* [Required action]
Each line of the records below that includes "free" adds one to the count; state the final count by itself.

*** Working data ***

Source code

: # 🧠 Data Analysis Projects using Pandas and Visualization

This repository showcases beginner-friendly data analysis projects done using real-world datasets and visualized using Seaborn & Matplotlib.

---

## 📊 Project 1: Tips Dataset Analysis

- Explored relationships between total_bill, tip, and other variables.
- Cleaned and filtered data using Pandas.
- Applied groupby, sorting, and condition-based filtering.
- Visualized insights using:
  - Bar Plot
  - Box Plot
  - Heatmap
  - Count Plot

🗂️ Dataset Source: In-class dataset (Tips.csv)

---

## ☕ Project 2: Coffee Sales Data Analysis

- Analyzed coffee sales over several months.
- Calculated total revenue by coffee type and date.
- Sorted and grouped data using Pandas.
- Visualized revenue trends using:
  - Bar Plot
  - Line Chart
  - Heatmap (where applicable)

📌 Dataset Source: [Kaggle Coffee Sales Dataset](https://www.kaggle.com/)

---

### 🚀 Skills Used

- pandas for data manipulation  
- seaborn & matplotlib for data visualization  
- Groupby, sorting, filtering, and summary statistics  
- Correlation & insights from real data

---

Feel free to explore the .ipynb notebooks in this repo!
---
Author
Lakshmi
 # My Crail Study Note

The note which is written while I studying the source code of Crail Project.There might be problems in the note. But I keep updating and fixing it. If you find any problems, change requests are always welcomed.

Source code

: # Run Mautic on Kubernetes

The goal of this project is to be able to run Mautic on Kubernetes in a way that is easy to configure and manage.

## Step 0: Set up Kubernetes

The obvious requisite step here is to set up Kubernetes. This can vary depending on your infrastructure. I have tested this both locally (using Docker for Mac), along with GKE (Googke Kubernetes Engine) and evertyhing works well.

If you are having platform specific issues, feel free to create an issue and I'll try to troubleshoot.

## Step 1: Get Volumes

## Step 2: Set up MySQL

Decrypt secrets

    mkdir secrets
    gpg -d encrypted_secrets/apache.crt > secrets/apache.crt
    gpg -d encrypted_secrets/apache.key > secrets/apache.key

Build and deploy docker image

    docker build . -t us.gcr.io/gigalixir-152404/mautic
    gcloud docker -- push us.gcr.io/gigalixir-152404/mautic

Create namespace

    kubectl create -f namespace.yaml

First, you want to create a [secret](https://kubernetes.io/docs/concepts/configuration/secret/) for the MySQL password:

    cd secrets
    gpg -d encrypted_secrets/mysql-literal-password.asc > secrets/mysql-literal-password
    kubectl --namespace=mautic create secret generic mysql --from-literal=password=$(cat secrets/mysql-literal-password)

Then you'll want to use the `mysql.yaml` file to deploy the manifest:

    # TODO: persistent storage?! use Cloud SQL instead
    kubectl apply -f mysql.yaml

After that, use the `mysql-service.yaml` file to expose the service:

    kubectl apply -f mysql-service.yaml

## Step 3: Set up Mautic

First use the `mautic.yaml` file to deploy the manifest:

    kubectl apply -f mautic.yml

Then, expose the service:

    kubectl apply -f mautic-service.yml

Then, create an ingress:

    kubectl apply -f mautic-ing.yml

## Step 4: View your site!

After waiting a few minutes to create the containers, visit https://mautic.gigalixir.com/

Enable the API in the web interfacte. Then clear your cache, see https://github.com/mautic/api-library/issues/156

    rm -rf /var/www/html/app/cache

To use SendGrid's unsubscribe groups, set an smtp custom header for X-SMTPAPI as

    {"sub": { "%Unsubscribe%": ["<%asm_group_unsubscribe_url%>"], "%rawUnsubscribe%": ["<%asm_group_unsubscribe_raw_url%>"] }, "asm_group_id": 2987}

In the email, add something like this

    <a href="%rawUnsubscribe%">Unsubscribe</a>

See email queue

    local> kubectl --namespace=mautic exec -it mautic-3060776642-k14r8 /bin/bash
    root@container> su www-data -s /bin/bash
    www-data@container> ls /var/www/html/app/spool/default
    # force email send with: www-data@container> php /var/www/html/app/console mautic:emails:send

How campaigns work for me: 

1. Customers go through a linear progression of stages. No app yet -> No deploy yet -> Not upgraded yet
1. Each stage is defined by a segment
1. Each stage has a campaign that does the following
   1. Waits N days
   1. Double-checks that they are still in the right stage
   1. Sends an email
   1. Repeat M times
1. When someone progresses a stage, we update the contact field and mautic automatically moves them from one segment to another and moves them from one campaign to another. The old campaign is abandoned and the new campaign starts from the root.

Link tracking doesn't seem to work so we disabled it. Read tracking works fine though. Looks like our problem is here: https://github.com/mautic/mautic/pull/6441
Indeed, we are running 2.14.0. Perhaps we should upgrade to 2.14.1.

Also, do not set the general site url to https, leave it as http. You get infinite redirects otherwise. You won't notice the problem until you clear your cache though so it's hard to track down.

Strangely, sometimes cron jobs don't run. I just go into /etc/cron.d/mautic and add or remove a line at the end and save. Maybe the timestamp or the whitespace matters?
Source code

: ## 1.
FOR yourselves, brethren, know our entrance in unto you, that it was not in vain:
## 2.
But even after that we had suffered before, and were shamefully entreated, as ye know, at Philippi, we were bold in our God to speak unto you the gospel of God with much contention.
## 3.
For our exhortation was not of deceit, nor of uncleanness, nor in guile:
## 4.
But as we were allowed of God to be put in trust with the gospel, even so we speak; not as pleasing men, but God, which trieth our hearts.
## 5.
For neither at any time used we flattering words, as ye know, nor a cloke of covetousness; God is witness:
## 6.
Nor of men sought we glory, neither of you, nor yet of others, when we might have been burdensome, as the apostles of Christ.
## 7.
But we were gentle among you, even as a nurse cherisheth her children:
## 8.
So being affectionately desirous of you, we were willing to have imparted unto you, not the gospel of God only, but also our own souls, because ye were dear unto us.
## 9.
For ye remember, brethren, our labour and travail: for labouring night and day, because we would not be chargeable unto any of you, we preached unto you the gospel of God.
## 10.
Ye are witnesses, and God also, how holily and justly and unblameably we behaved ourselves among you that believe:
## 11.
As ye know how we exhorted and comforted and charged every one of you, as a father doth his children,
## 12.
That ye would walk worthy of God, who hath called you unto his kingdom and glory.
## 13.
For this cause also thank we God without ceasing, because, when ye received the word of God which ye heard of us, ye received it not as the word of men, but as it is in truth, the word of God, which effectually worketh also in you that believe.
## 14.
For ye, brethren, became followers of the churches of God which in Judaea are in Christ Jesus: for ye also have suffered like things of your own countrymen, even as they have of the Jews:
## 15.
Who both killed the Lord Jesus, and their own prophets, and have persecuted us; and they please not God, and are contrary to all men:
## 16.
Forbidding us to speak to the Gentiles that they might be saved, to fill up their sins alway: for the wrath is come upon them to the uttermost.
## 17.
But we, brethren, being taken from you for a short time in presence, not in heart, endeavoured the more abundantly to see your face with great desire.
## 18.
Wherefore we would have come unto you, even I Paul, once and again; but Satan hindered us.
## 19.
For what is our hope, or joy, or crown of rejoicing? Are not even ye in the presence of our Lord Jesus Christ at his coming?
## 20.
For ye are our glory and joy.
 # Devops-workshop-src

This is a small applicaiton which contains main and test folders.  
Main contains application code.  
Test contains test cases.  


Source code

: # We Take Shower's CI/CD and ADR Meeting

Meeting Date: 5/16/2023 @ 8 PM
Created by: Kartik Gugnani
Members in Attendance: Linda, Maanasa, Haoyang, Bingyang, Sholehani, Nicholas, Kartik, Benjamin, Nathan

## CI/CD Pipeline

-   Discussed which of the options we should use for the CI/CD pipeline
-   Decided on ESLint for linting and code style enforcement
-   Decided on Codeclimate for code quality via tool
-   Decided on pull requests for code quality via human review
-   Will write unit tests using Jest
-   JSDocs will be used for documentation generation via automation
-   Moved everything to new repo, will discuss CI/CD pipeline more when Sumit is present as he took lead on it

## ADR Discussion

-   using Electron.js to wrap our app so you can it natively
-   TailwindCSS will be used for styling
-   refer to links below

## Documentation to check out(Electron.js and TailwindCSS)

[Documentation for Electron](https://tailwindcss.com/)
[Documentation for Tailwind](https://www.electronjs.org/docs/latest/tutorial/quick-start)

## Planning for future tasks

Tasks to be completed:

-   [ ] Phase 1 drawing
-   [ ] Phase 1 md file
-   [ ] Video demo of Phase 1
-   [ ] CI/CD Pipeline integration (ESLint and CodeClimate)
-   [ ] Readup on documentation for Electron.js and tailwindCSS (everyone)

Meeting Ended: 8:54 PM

***

* [Response below]
2